I am not insulin resistant (see table below) but I have seen higher triglycerides when I eat like crap.
My LDL-C will usually live in the 90 – 110 mg/dl range, but I sometimes do see discordance between the my particle count and my LDL-C.
In the Gene Food scoring matrix, I am a California Coastal diet type, a genotype our algorithm estimates could trend towards triglyceride rich particle, and I do see that when I go our of balance and eat foods I shouldn’t.
|Insulin Resistance Score (SJC)|
|Insulin, Intact, LC/MS/MS (5)(SJC)|
|C-peptide, LC/MS/MS (6) (SJC)|
The confusing part about tracking lipids is, if you look at the table below for November, 2018, I have also seen the opposite situation where my LDL-C spiked to 119 mg/dl, but my APOB was in the green at 79 mg/dl (I believe this was due to taking a blood draw after a 36 hour fast). This small experiment demonstrates the importance of measuring LDL-P.
John's Lp(a) progress
While the LDL-C test is designed to get an idea of LDL-P, the two don’t always match.

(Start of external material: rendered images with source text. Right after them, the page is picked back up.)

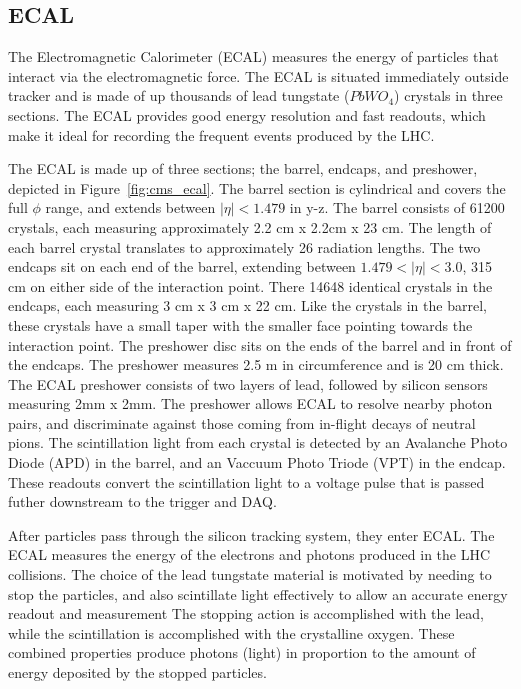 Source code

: \subsection{ECAL}
The Electromagnetic Calorimeter (ECAL) measures the energy of particles that interact via the electromagnetic force. The ECAL is situated immediately outside tracker
and is made of up thousands of lead tungstate ($PbWO_{4}$) crystals in three sections. The ECAL provides good energy resolution and fast readouts,
which make it ideal for recording the frequent events produced by the LHC. 

The ECAL is made up of three sections; the barrel, endcaps, and preshower, depicted in Figure~\ref{fig:cms_ecal}. The barrel section is cylindrical and covers the full $\phi$
range, and extends between $|\eta| < 1.479$ in y-z. The barrel consists of 61200 crystals, each measuring approximately 2.2 cm x 2.2cm x 23 cm. The length of each barrel
crystal translates to approximately 26 radiation lengths. The two endcaps sit on each end of the barrel, extending between $1.479 < |\eta|< 3.0$, 315 cm on either side of
the interaction point. There 14648 identical crystals in the endcaps, each measuring 3 cm x 3 cm x 22 cm. Like the crystals in the barrel, these crystals have a small taper
with the smaller face pointing towards the interaction point. The preshower disc sits on the ends of the barrel and in front of the endcaps. The preshower measures 2.5 m in
circumference and is 20 cm thick. The ECAL preshower consists of two layers
of lead, followed by silicon sensors measuring 2mm x 2mm. The preshower allows ECAL to resolve nearby photon pairs, and discriminate against those coming from in-flight decays
of neutral pions. The scintillation light from each crystal is detected by an Avalanche Photo Diode (APD) in the barrel, and an Vaccuum Photo Triode (VPT) in the endcap.
These readouts convert the scintillation light to a voltage pulse that is passed futher downstream to the trigger and DAQ. 

After particles pass through the silicon tracking system, they enter ECAL. The ECAL measures the energy of the electrons and photons produced in the LHC collisions.
The choice of the lead tungstate material is motivated by needing to stop the particles, and also scintillate light effectively to allow an accurate energy readout and measurement
The stopping action is accomplished with the lead, while the scintillation is accomplished with
the crystalline oxygen. These combined properties produce photons (light) in proportion to the amount of energy deposited by the stopped particles.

If a doctor had just looked at my LDL-C number without referencing my APOB of 79 mg/dl, she might have suggested a statin. The APOB result actually makes the LDL-C number look far less dangerous, even benign depending on who you ask. In fact, in the world of discordant LDL-P and LDL-C results, the lowest risk group is those who have elevated LDL-C and low LDL-P. (R) By contrast, the highest risk group is the Tim Russert group where LDL-C is low, but LDL-P is high.
For more on the possible variations between LDL-P and LDL-C, I recommend this excellent blog by Peter Attia. It’s a deeper dive into the topics I am touching on here.
LDL-C is an independent risk factor for heart disease, but it’s not the whole story. Lp(a), a genetically determined type of LDL particle, hides in the LDL-C number unless it’s independently tested for.
Further, the total number of LDL, called the LDL particle, is a bigger predictor of heart disease than is LDL-C standing alone.